Indonesia, Ethiopia, dan Indeks Pangan

Minggu, 07 Maret 2021 - 06:30 WIB
Pegiat Asosiasi Ekonomi Politik Indonesia (AEPI) dan Komite Pendayagunaan Pertanian (KPP), Khudori. Foto/Koran SINDO
Khudori

Pegiat Asosiasi Ekonomi Politik Indonesia (AEPI) dan

Komite Pendayagunaan Pertanian (KPP)

PUBLIK tersentak kala Rektor IPB University Arief Satria membeberkan posisi Indonesia dalam sejumlah indeks global terkait pangan. Dalam Food Sustainability Index (FSI) 2018, posisi Indonesia (60 dari 67 negara) kalah jauh dari Ethiopia (27) dan Zimbabwe (30), dua negara yang puluhan tahun lalu identik dengan kelaparan. Posisi puncak FSI diduduki oleh Prancis. Sontak, publik terheran-heran. Publik kemudian mempertanyakan apa saja yang dilakukan pemerintah, terutama Kementerian Pertanian, selama ini sehingga kondisi pangan Indonesia tersalip oleh dua negara terbelakang itu?

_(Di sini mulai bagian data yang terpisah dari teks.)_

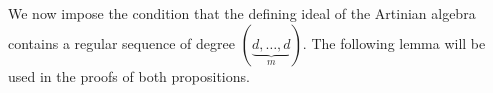\documentclass[11pt]{amsart}
\newtheorem{corollary}[theorem]{Corollary}
\theoremstyle{definition}
\begin{document}




    








We now impose the condition that the defining ideal of the Artinian algebra contains a regular sequence of degree $(\underbrace{d, \dots, d}_m)$. The following lemma will be used in the proofs of both propositions.
\end{document}
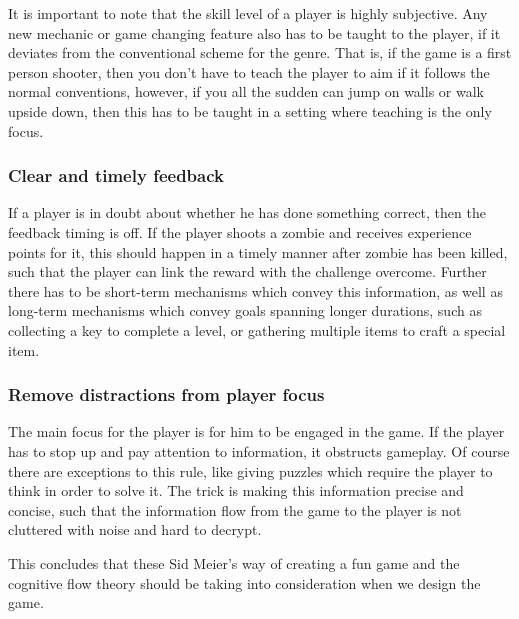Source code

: It is important to note that the skill level of a player is highly subjective.
Any new mechanic or game changing feature also has to be taught to the player, if it deviates from the conventional scheme for the genre. 
That is, if the game is a first person shooter, then you don't have to teach the player to aim if it follows the normal conventions, however, if you all the sudden can jump on walls or walk upside down, then this has to be taught in a setting where teaching is the only focus.

\subsubsection{Clear and timely feedback}
If a player is in doubt about whether he has done something correct, then the feedback timing is off.
If the player shoots a zombie and receives experience points for it, this should happen in a timely manner after zombie has been killed, such that the player can link the reward with the challenge overcome.
Further there has to be short-term mechanisms which convey this information, as well as long-term mechanisms which convey goals spanning longer durations,
such as collecting a key to complete a level, or gathering multiple items to craft a special item.

\subsubsection{Remove distractions from player focus}\label{introductions:makingthegamefun:removedistractionsfromplayerfocus}
The main focus for the player is for him to be engaged in the game.
If the player has to stop up and pay attention to information, it obstructs gameplay.
Of course there are exceptions to this rule, like giving puzzles which require the player to think in order to solve it.
The trick is making this information precise and concise, such that the information flow from the game to the player is not cluttered with noise and hard to decrypt.

This concludes that these Sid Meier's way of creating a fun game and the cognitive flow theory should be taking into consideration when we design the game.
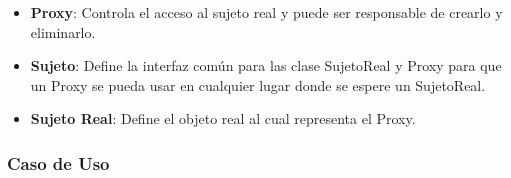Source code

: \begin{itemize}
	\item \textbf{Proxy}: Controla el acceso al sujeto real y puede ser responsable de crearlo y eliminarlo.
	\item \textbf{Sujeto}: Define la interfaz común para las clase SujetoReal y Proxy para que un Proxy se pueda usar en cualquier lugar donde se espere un SujetoReal.
	\item \textbf{Sujeto Real}: Define el objeto real al cual representa el Proxy.
\end{itemize}


\subsubsection{Caso de Uso}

Pertanyaannya, benarkah kinerja pembangunan pangan Indonesia kalah jauh dari Ethiopia dan Zimbabwe? Untuk menjawab ini, mesti dielaborasi terlebih dahulu apa itu indeks pangan. Indeks sebenarnya hanya salah satu alat untuk mengukur sesuatu, salah satunya mengukur kinerja pembangunan pangan. Di level global, ada banyak indeks terkait pangan. Selain FSI, ada Global Food Security Index (GFSI), Global Hunger Index (GHI), Rice Bowl Index (RBI), Index Mundi, dan yang lain. Kegunaannya tentu berbeda.

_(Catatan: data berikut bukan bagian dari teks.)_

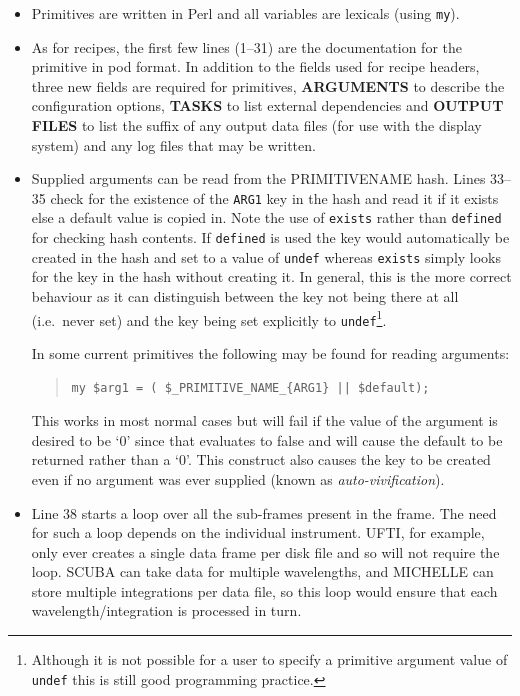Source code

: \documentclass[twoside,11pt]{article}
\renewcommand{\_}{\texttt{\symbol{95}}}
\newenvironment{myquote}{\begin{quote}\begin{small}}{\end{small}\end{quote}}
\begin{document}
\begin{itemize}

\item Primitives are written in Perl and all variables are lexicals
(using \texttt{my}).

\item As for recipes, the first few lines (1--31) are the
documentation for the primitive in pod format. In addition to the
fields used for recipe headers, three new fields are required for
primitives, \textbf{ARGUMENTS} to describe the configuration options,
\textbf{TASKS} to list external dependencies and \textbf{OUTPUT FILES}
to list the suffix of any output data files (for use with the display
system) and any log files that may be written.

\item Supplied arguments can be read from the \_PRIMITIVE\_NAME\_
hash. Lines 33--35 check for the existence of the \texttt{ARG1}
key in the hash and read it if it exists else a default value is
copied in. Note the use of \texttt{exists} rather than
\texttt{defined} for checking hash contents. If \texttt{defined} is
used the key would automatically be created in the hash and set to a value of
\texttt{undef} whereas \texttt{exists} simply looks for the key in the 
hash without creating it. In general, this is the more correct
behaviour as it can distinguish between the key not being there at all 
(i.e.\ never set) and the key being set explicitly to
\texttt{undef}\footnote{Although it is not possible for a user to
specify a primitive argument value of \texttt{undef} this is still
good programming practice.}.

In some current primitives the following may
be found for reading arguments:
\begin{myquote}
\begin{verbatim}
my $arg1 = ( $_PRIMITIVE_NAME_{ARG1} || $default);
\end{verbatim}
\end{myquote} %
This works in most normal cases but will fail if the value of the
argument is desired to be `0' since that evaluates to false and will
cause the default to be returned rather than a `0'. This construct
also causes the key to be created even if no argument was ever
supplied (known as \emph{auto-vivification}).

\item Line 38 starts a loop over all the sub-frames present in the
frame. The need for such a loop depends on the individual instrument.
UFTI, for example, only ever creates a single data frame per disk file
and so will not require the loop. SCUBA can take data for multiple
wavelengths, and MICHELLE can store multiple integrations per data
file, so this loop would ensure that each wavelength/integration is
processed in turn.


\end{itemize}
\end{document}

FSI dikembangkan BCFN Foundation dan Economist Intelligence Unit sejak 2016 untuk mempromosikan pengetahuan tentang keberlanjutan pangan. Indeks ini gabungan data kualitatif dan kuantitatif tiga pilar (tantangan nutrisi, pertanian berkelanjutan, dan limbah makanan) berdasarkan 37 indikator dan 89 sub-indikator. Indeks membandingkan 67 negara di seluruh dunia untuk menyoroti praktik terbaik lewat tiga pilar dikaitkan dengan Tujuan Pembangunan Berkelanjutan (Sustainable Development Goals/SDG’s).

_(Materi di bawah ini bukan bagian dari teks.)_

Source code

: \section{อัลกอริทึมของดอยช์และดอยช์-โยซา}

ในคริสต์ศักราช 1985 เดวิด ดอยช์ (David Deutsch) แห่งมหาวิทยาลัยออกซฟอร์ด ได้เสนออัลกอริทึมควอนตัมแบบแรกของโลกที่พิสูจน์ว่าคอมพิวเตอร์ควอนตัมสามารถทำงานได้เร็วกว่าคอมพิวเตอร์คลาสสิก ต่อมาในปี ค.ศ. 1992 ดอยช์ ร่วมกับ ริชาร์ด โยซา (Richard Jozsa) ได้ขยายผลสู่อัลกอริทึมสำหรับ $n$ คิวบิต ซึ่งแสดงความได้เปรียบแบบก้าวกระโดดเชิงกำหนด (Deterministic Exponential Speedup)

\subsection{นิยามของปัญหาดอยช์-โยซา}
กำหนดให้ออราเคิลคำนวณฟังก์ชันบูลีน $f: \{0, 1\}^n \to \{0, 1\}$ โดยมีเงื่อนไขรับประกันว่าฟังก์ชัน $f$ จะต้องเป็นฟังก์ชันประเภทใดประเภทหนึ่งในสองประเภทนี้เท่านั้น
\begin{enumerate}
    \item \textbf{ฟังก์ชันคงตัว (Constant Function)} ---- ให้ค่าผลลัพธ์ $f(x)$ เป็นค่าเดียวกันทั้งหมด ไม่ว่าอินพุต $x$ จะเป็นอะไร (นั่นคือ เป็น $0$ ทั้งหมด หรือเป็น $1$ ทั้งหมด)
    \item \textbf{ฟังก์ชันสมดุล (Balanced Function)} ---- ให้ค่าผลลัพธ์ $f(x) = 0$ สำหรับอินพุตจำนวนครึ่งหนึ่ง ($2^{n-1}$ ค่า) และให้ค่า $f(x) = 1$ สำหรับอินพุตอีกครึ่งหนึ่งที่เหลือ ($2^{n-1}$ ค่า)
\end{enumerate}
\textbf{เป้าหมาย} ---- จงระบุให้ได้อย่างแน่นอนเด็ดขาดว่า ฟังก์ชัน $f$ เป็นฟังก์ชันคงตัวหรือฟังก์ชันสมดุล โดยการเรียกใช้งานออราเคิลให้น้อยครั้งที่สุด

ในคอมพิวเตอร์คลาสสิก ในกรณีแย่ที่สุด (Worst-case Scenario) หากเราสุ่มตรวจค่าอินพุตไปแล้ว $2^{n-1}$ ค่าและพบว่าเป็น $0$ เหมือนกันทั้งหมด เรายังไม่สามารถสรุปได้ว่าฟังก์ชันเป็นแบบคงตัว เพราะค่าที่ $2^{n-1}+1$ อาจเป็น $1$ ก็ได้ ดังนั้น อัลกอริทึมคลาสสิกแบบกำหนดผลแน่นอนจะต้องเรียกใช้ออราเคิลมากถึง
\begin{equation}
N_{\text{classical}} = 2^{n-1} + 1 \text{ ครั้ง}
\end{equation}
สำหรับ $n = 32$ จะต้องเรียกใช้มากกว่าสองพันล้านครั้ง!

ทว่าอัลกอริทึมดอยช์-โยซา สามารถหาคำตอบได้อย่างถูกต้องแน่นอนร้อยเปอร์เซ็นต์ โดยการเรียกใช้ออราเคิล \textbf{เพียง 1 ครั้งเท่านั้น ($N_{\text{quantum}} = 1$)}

FSI membagi tiga klaster negara: kaya, menengah, dan miskin. Ethiopia dan Zimbabwe masuk negara miskin, sedangkan Indonesia di klaster negara menengah. Dari tiga pilar, posisi Indonesia berada di bawah rata-rata. Sebaliknya, Ethiopia dan Zimbabwe superior di pilar limbah pangan. Zimbabwe juga baik pada pilar pertanian berkelanjutan. Ditilik dari perspektif jangka panjang, Zimbabwe dan Ethiopia lebih baik dari Indonesia. Pekerjaan rumah Indonesia bukan saja sebagai negara penyumbang limbah pangan kedua terbesar (300 kg per orang/tahun) setelah Arab Saudi, tapi juga tiga beban gizi (stunting, gizi buruk, dan balita kurus), dan keterbatasan dan kerentanan sumber daya alam.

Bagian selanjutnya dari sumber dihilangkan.